• Required work:
From the listing below, select every line where the word "Gurkha" appears.

• Dataset extract:
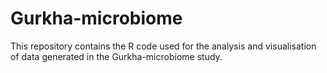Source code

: # Gurkha-microbiome
This repository contains the R code used for the analysis and visualisation of data generated in the Gurkha-microbiome study.
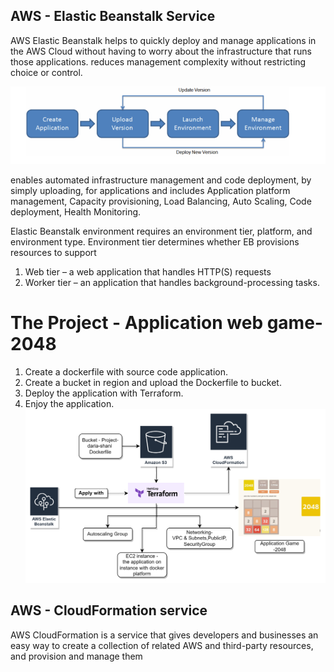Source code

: ## **AWS - Elastic Beanstalk Service** 

AWS Elastic Beanstalk helps to quickly deploy and manage applications in the AWS Cloud without having to worry about the infrastructure that runs those applications. reduces management complexity without restricting choice or control.

![img.png](pictures/img.png)

enables automated infrastructure management and code deployment, by simply uploading, for applications and includes
Application platform management,
Capacity provisioning,
Load Balancing,
Auto Scaling,
Code deployment,
Health Monitoring.

Elastic Beanstalk environment requires an environment tier, platform, and
environment type.
Environment tier determines whether EB provisions resources to support
1) Web tier – a web application that handles HTTP(S) requests
2) Worker tier – an application that handles background-processing tasks.

# **The Project - Application web game-2048**
1) Create a dockerfile with source code application.
2) Create a bucket in region and upload the Dockerfile to bucket.
3) Deploy the application with Terraform.
4) Enjoy the application.
![img_1.png](pictures/img_1.png)


## **AWS - CloudFormation service**

AWS CloudFormation is a service that gives developers and businesses an easy way to create a collection of related AWS and third-party resources, and provision and manage them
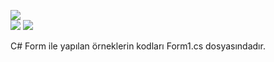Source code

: <img src="https://github-readme-stats.vercel.app/api?username=781enes&show_icons=true&icon_color=79ff97&text_color=9f9f9f&bg_color=0d1117&border_color=0d1117"><br>
<img src="https://github-readme-stats.vercel.app/api/top-langs/?username=781enes&layout=compact&bg_color=0d1117&border_color=0d1117&text-color:79ff97">
<img src="https://img.shields.io/badge/html5-%23E34F26.svg?style=for-the-badge&logo=html5&logoColor=white">

C# Form ile yapılan örneklerin kodları Form1.cs dosyasındadır.
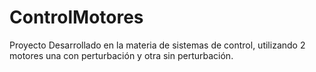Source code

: # ControlMotores
Proyecto Desarrollado en la materia de sistemas de control, utilizando 2 motores una con perturbación y otra sin perturbación.

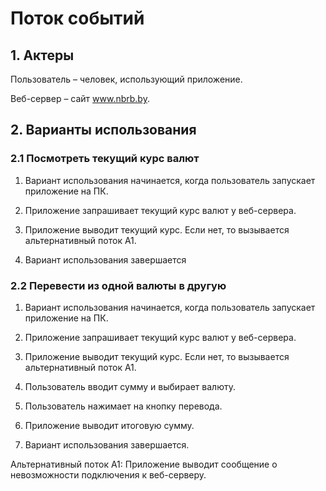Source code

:# **Поток событий**

## **1. Актеры**

Пользователь – человек, использующий приложение.

Веб-сервер – сайт www.nbrb.by.

## **2. Варианты использования**

### **2.1 Посмотреть текущий курс валют**

1. Вариант использования начинается, когда пользователь запускает приложение на ПК.

2. Приложение запрашивает текущий курс валют у веб-сервера.

3. Приложение выводит текущий курс. Если нет, то вызывается альтернативный поток А1.

4. Вариант использования завершается

### **2.2 Перевести из одной валюты в другую**
1. Вариант использования начинается, когда пользователь запускает приложение на ПК.

2. Приложение запрашивает текущий курс валют у веб-сервера.

3. Приложение выводит текущий курс. Если нет, то вызывается альтернативный поток А1.

4. Пользователь вводит сумму и выбирает валюту.

5. Пользователь нажимает на кнопку перевода.

6. Приложение выводит итоговую сумму.

7. Вариант использования завершается.

Альтернативный поток А1: Приложение выводит сообщение о невозможности подключения к веб-серверу.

• Expected answer:
: # Gurkha-microbiome
This repository contains the R code used for the analysis and visualisation of data generated in the Gurkha-microbiome study.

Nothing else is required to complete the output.